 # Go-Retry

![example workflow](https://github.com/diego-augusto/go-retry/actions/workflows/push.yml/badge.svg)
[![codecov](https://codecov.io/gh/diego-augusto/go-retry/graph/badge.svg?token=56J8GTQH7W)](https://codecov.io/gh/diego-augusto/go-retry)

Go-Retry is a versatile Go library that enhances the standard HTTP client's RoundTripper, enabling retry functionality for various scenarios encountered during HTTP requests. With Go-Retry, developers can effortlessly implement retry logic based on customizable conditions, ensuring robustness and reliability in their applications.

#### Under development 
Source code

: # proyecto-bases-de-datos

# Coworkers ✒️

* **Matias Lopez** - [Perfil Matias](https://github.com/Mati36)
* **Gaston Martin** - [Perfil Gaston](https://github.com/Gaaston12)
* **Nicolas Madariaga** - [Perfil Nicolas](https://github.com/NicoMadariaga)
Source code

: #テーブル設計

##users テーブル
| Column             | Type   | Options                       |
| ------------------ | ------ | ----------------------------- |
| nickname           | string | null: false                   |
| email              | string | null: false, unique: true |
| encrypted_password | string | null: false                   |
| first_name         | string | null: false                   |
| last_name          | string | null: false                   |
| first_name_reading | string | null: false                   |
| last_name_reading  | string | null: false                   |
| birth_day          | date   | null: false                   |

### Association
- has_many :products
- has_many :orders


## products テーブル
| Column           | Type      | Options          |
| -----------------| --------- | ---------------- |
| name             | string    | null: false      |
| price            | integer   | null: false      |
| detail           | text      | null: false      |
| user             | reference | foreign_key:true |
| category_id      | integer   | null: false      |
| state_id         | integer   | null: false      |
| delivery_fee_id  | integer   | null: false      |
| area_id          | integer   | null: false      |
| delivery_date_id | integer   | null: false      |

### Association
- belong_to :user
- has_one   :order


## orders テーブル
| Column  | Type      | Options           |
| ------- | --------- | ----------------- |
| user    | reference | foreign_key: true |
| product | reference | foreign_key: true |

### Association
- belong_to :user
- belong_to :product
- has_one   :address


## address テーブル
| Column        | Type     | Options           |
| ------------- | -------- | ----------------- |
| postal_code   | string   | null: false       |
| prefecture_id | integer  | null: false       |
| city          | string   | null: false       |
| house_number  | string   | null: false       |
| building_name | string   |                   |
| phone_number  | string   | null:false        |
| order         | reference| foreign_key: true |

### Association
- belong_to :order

## WHAT IS REQUIRED
From the entries, report each line that includes the word "integer".

## RESPONSE TO THIS EXERCISE
| price            | integer   | null: false      |
| category_id      | integer   | null: false      |
| state_id         | integer   | null: false      |
| delivery_fee_id  | integer   | null: false      |
| area_id          | integer   | null: false      |
| delivery_date_id | integer   | null: false      |
| prefecture_id | integer  | null: false       |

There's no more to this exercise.